- Stored items from a collection -
== == ==
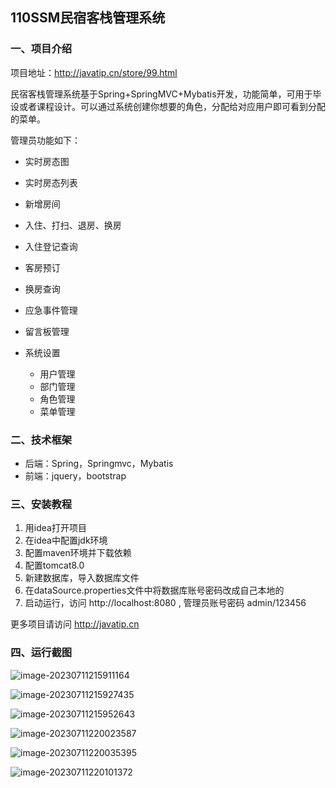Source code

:## 110SSM民宿客栈管理系统

### 一、项目介绍

项目地址：http://javatip.cn/store/99.html

民宿客栈管理系统基于Spring+SpringMVC+Mybatis开发，功能简单，可用于毕设或者课程设计。可以通过系统创建你想要的角色，分配给对应用户即可看到分配的菜单。

管理员功能如下：

- 实时房态图
- 实时房态列表
- 新增房间
- 入住、打扫、退房、换房
- 入住登记查询
- 客房预订
- 换房查询
- 应急事件管理
- 留言板管理
- 系统设置

    - 用户管理
    - 部门管理
    - 角色管理
    - 菜单管理

### 二、技术框架

- 后端：Spring，Springmvc，Mybatis
- 前端：jquery，bootstrap

### 三、安装教程

1. 用idea打开项目
2. 在idea中配置jdk环境
3. 配置maven环境并下载依赖
4. 配置tomcat8.0
5. 新建数据库，导入数据库文件
6. 在dataSource.properties文件中将数据库账号密码改成自己本地的
7. 启动运行，访问 http://localhost:8080  , 管理员账号密码 admin/123456

更多项目请访问 http://javatip.cn

### 四、运行截图

![image-20230711215911164](http://image.javatip.cn/bysj/20230711215911.png)

![image-20230711215927435](http://image.javatip.cn/bysj/20230711215927.png)

![image-20230711215952643](http://image.javatip.cn/bysj/20230711215952.png)

![image-20230711220023587](http://image.javatip.cn/bysj/20230711220023.png)

![image-20230711220035395](http://image.javatip.cn/bysj/20230711220035.png)

![image-20230711220101372](http://image.javatip.cn/bysj/20230711220101.png)
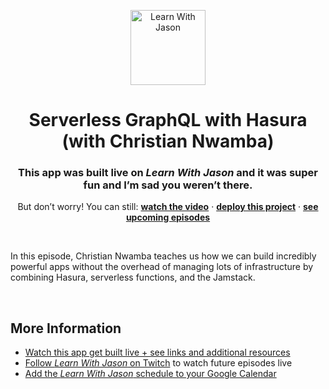 <p align="center">
  <a href="https://www.learnwithjason.dev">
    <img src="https://res.cloudinary.com/jlengstorf/image/upload/q_auto,f_auto,w_240/v1579281727/lwj/learnwithjason.png" alt="Learn With Jason" width="120" />
  </a>
</p>
<h1 align="center">
  Serverless GraphQL with Hasura (with Christian Nwamba)
</h1>
<h3 align="center">
  This app was built live on <em>Learn With Jason</em> and it was super fun and I’m sad you weren’t there.
</h3>
<p align="center">
  But don’t worry! You can still: 
  <a href="https://www.learnwithjason.dev/serverless-graphql-with-hasura"><strong>watch the video</strong></a> · 
  <a href="https://app.netlify.com/start/deploy?repository=https://github.com/learnwithjason/hasura-api&utm_source=learnwithjason&utm_medium=github&utm_campaign=devex"><strong>deploy this project</strong></a> · 
  <a href="https://jason.af/lwj/schedule"><strong>see upcoming episodes</strong></a>
</p>

&nbsp;

In this episode, Christian Nwamba teaches us how we can build incredibly powerful apps without the overhead of managing lots of infrastructure by combining Hasura, serverless functions, and the Jamstack.

&nbsp;

## More Information

- [Watch this app get built live + see links and additional resources][episode]
- [Follow _Learn With Jason_ on Twitch][twitch] to watch future episodes live
- [Add the _Learn With Jason_ schedule to your Google Calendar][cal]


[episode]: https://www.learnwithjason.dev/serverless-graphql-with-hasura
[twitch]: https://jason.af/twitch
[cal]: https://jason.af/lwj/cal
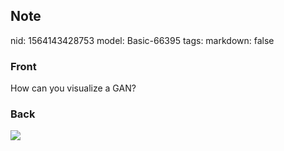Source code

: ## Note
nid: 1564143428753
model: Basic-66395
tags: 
markdown: false

### Front
How can you visualize a GAN?

### Back
<img src="Screenshot%202019-07-26%20at%2014.17.52.png">
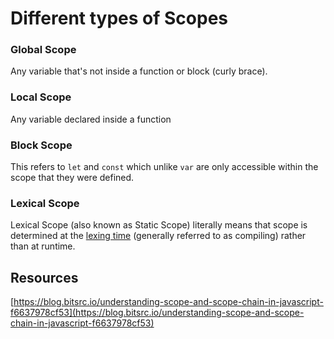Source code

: # Different types of Scopes

### Global Scope

Any variable that's not inside a function or block \(curly brace\).

### Local Scope

Any variable declared inside a function

### Block Scope

This refers to `let` and `const` which unlike `var` are only accessible within the scope that they were defined.

### Lexical Scope

Lexical Scope \(also known as Static Scope\) literally means that scope is determined at the [lexing time](https://en.wikipedia.org/wiki/Lexical_analysis) \(generally referred to as compiling\) rather than at runtime.

## Resources

[https://blog.bitsrc.io/understanding-scope-and-scope-chain-in-javascript-f6637978cf53](https://blog.bitsrc.io/understanding-scope-and-scope-chain-in-javascript-f6637978cf53)

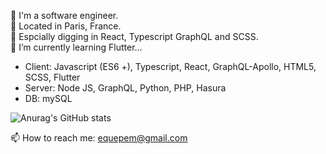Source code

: 
🙋‍ I'm a software engineer.  
📍 Located in Paris, France.  
💛 Espcially digging in React, Typescript GraphQL and SCSS.
\
🌱 I’m currently learning Flutter...      


 
* Client: Javascript (ES6 +), Typescript, React, GraphQL-Apollo, HTML5, SCSS, Flutter
* Server: Node JS, GraphQL, Python, PHP, Hasura
* DB: mySQL


![Anurag's GitHub stats](https://github-readme-stats.vercel.app/api?username=SumiSeo&show_icons=true&theme=cobalt)


📫 How to reach me: equepem@gmail.com

<!--
**SumiSeo/SumiSeo** is a ✨ _special_ ✨ repository because its `README.md` (this file) appears on your GitHub profile.

Here are some ideas to get you started:

- 🔭 I’m currently working on ...
- 🌱 I’m currently learning ...
- 👯 I’m looking to collaborate on ...
- 🤔 I’m looking for help with ...
- 💬 Ask me about ...
- 📫 How to reach me: ...
- 😄 Pronouns: ...
- ⚡ Fun fact: ...
-->
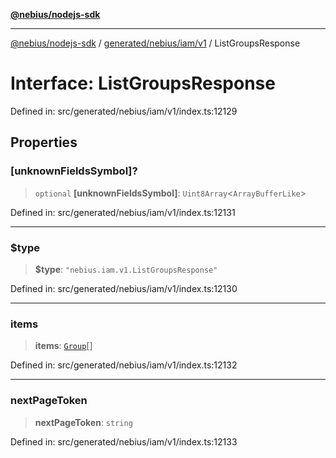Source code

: [**@nebius/nodejs-sdk**](../../../../../README.md)

---

[@nebius/nodejs-sdk](../../../../../README.md) / [generated/nebius/iam/v1](../README.md) / ListGroupsResponse

# Interface: ListGroupsResponse

Defined in: src/generated/nebius/iam/v1/index.ts:12129

## Properties

### \[unknownFieldsSymbol\]?

> `optional` **\[unknownFieldsSymbol\]**: `Uint8Array`\<`ArrayBufferLike`\>

Defined in: src/generated/nebius/iam/v1/index.ts:12131

---

### $type

> **$type**: `"nebius.iam.v1.ListGroupsResponse"`

Defined in: src/generated/nebius/iam/v1/index.ts:12130

---

### items

> **items**: [`Group`](Group.md)[]

Defined in: src/generated/nebius/iam/v1/index.ts:12132

---

### nextPageToken

> **nextPageToken**: `string`

Defined in: src/generated/nebius/iam/v1/index.ts:12133
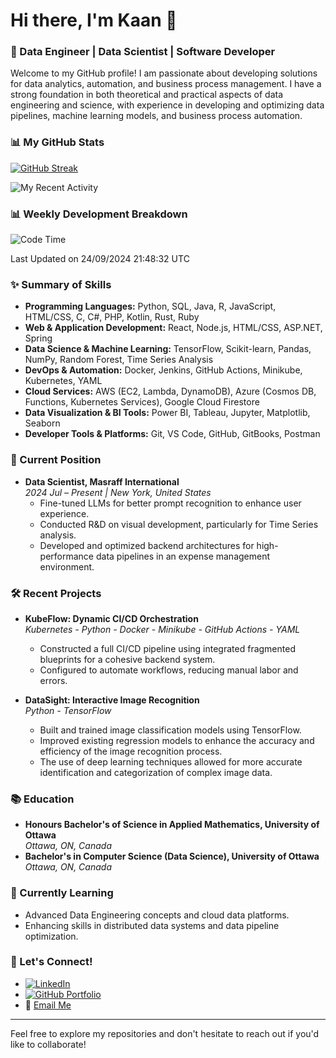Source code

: # Hi there, I'm Kaan 👋

### 🚀 Data Engineer | Data Scientist | Software Developer

Welcome to my GitHub profile! I am passionate about developing solutions for data analytics, automation, and business process management. I have a strong foundation in both theoretical and practical aspects of data engineering and science, with experience in developing and optimizing data pipelines, machine learning models, and business process automation.

### 📊 My GitHub Stats 

[![GitHub Streak](https://github-readme-streak-stats.herokuapp.com/?user=KaanEnt&theme=dark)](https://git.io/streak-stats)

![My Recent Activity](https://github-readme-activity-graph.vercel.app/graph?username=KaanEnt&theme=react-dark&hide_border=true&area=true)

### 📊 Weekly Development Breakdown
<!--START_SECTION:waka-->
![Code Time](http://img.shields.io/badge/Code%20Time-12%20hrs%2039%20mins-blue)


 Last Updated on 24/09/2024 21:48:32 UTC
<!--END_SECTION:waka-->

### ✨ Summary of Skills
- **Programming Languages:** Python, SQL, Java, R, JavaScript, HTML/CSS, C, C#, PHP, Kotlin, Rust, Ruby
- **Web & Application Development:** React, Node.js, HTML/CSS, ASP.NET, Spring
- **Data Science & Machine Learning:** TensorFlow, Scikit-learn, Pandas, NumPy, Random Forest, Time Series Analysis
- **DevOps & Automation:** Docker, Jenkins, GitHub Actions, Minikube, Kubernetes, YAML
- **Cloud Services:** AWS (EC2, Lambda, DynamoDB), Azure (Cosmos DB, Functions, Kubernetes Services), Google Cloud Firestore
- **Data Visualization & BI Tools:** Power BI, Tableau, Jupyter, Matplotlib, Seaborn
- **Developer Tools & Platforms:** Git, VS Code, GitHub, GitBooks, Postman

### 💼 Current Position
- **Data Scientist, Masraff International**  
  *2024 Jul – Present | New York, United States*  
  - Fine-tuned LLMs for better prompt recognition to enhance user experience.
  - Conducted R&D on visual development, particularly for Time Series analysis.
  - Developed and optimized backend architectures for high-performance data pipelines in an expense management environment.

### 🛠 Recent Projects
- **KubeFlow: Dynamic CI/CD Orchestration**  
  *Kubernetes - Python - Docker - Minikube - GitHub Actions - YAML*  
  - Constructed a full CI/CD pipeline using integrated fragmented blueprints for a cohesive backend system.
  - Configured to automate workflows, reducing manual labor and errors.

- **DataSight: Interactive Image Recognition**  
  *Python - TensorFlow*  
  - Built and trained image classification models using TensorFlow.
  - Improved existing regression models to enhance the accuracy and efficiency of the image recognition process.
  - The use of deep learning techniques allowed for more accurate identification and categorization of complex image data.

### 📚 Education
- **Honours Bachelor's of Science in Applied Mathematics, University of Ottawa**  
  *Ottawa, ON, Canada*
- **Bachelor's in Computer Science (Data Science), University of Ottawa**  
  *Ottawa, ON, Canada*

### 🌱 Currently Learning
- Advanced Data Engineering concepts and cloud data platforms.
- Enhancing skills in distributed data systems and data pipeline optimization.

### 🔗 Let's Connect!
- [![LinkedIn](https://img.shields.io/badge/LinkedIn-0077B5?style=for-the-badge&logo=linkedin&logoColor=white)](https://www.linkedin.com/in/kaan-un/)
- [![GitHub Portfolio](https://img.shields.io/badge/GitHub-Portfolio-green?style=for-the-badge&logo=github&logoColor=white)](https://kaanent.github.io/)
- 📧 [Email Me](mailto:unkaanenterprise@gmail.com)

---

Feel free to explore my repositories and don't hesitate to reach out if you'd like to collaborate!
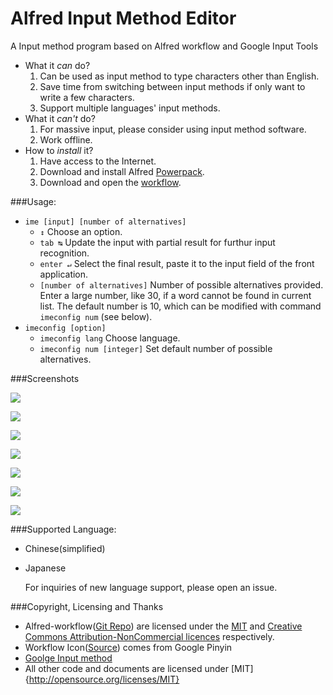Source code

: # Alfred Input Method Editor

A Input method program based on Alfred workflow and Google Input Tools

* What it _can_ do?
	1. Can be used as input method to type characters other than English.
    2. Save time from switching between input methods if only want to write a few characters.
    3. Support multiple languages' input methods.
* What it _can't_ do?
    1. For massive input, please consider using input method software.
	2. Work offline.
* How to _install_ it?
	1. Have access to the Internet.
    2. Download and install Alfred [Powerpack](http://www.alfredapp.com/powerpack/).
    3. Download and open the [workflow](https://github.com/owenwater/alfred-ime/blob/master/IME.alfredworkflow?raw=true).

###Usage:
* `ime [input] [number of alternatives]`
	* `↕` Choose an option.
    * `tab ↹` Update the input with partial result for furthur input recognition.
    * `enter ↵` Select the final result, paste it to the input field of the front application.
    * `[number of alternatives]` Number of possible alternatives provided. Enter a large number, like 30, if a word cannot be found in current list. The default number is 10, which can be modified with command `imeconfig num` (see below). 
* `imeconfig [option]`
	* `imeconfig lang` Choose language.
    * `imeconfig num [integer]` Set default number of possible alternatives.
 
###Screenshots

![](https://raw.githubusercontent.com/owenwater/alfred-ime/master/screenshot/screenshot.gif "")

![](https://raw.githubusercontent.com/owenwater/alfred-ime/master/screenshot/screenshot_zh_1.png "")

![](https://raw.githubusercontent.com/owenwater/alfred-ime/master/screenshot/screenshot_zh_2.png "")

![](https://raw.githubusercontent.com/owenwater/alfred-ime/master/screenshot/screenshot_jp.png "")

![](https://raw.githubusercontent.com/owenwater/alfred-ime/master/screenshot/screenshot_config_1.png "")

![](https://raw.githubusercontent.com/owenwater/alfred-ime/master/screenshot/screenshot_config_2.png "")

![](https://raw.githubusercontent.com/owenwater/alfred-ime/master/screenshot/screenshot_config_3.png "") 
 
    
###Supported Language:
* Chinese(simplified)
* Japanese 
	
    For inquiries of new language support, please open an issue.

###Copyright, Licensing and Thanks

* Alfred-workflow([Git Repo](https://github.com/deanishe/alfred-workflow)) are licensed under the [MIT](http://opensource.org/licenses/MIT) and [Creative Commons Attribution-NonCommercial licences](https://creativecommons.org/licenses/by-nc/4.0/legalcode) respectively.
* Workflow Icon([Source](http://commons.wikimedia.org/wiki/File:GoogleIMENewLogo.png)) comes from Google Pinyin 
* [Goolge Input method](http://www.google.com/inputtools/)
* All other code and documents are licensed under [MIT]{http://opensource.org/licenses/MIT}

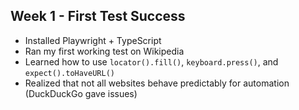 ## Week 1 - First Test Success

- Installed Playwright + TypeScript
- Ran my first working test on Wikipedia
- Learned how to use `locator().fill()`, `keyboard.press()`, and `expect().toHaveURL()`
- Realized that not all websites behave predictably for automation (DuckDuckGo gave issues)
== == ==
- PROBLEM TO WORK ON -
Reproduce exactly, and only, the part of the entries above that runs from the line with "###Screenshots" to the last line, both included. Pictures stay out.

- EXPECTED ANSWER -
###Screenshots

![](https://raw.githubusercontent.com/owenwater/alfred-ime/master/screenshot/screenshot.gif "")

![](https://raw.githubusercontent.com/owenwater/alfred-ime/master/screenshot/screenshot_zh_1.png "")

![](https://raw.githubusercontent.com/owenwater/alfred-ime/master/screenshot/screenshot_zh_2.png "")

![](https://raw.githubusercontent.com/owenwater/alfred-ime/master/screenshot/screenshot_jp.png "")

![](https://raw.githubusercontent.com/owenwater/alfred-ime/master/screenshot/screenshot_config_1.png "")

![](https://raw.githubusercontent.com/owenwater/alfred-ime/master/screenshot/screenshot_config_2.png "")

![](https://raw.githubusercontent.com/owenwater/alfred-ime/master/screenshot/screenshot_config_3.png "") 
 
    
###Supported Language:
* Chinese(simplified)
* Japanese 
	
    For inquiries of new language support, please open an issue.

###Copyright, Licensing and Thanks

* Alfred-workflow([Git Repo](https://github.com/deanishe/alfred-workflow)) are licensed under the [MIT](http://opensource.org/licenses/MIT) and [Creative Commons Attribution-NonCommercial licences](https://creativecommons.org/licenses/by-nc/4.0/legalcode) respectively.
* Workflow Icon([Source](http://commons.wikimedia.org/wiki/File:GoogleIMENewLogo.png)) comes from Google Pinyin 
* [Goolge Input method](http://www.google.com/inputtools/)
* All other code and documents are licensed under [MIT]{http://opensource.org/licenses/MIT}

 ## Week 1 - First Test Success

- Installed Playwright + TypeScript
- Ran my first working test on Wikipedia
- Learned how to use `locator().fill()`, `keyboard.press()`, and `expect().toHaveURL()`
- Realized that not all websites behave predictably for automation (DuckDuckGo gave issues)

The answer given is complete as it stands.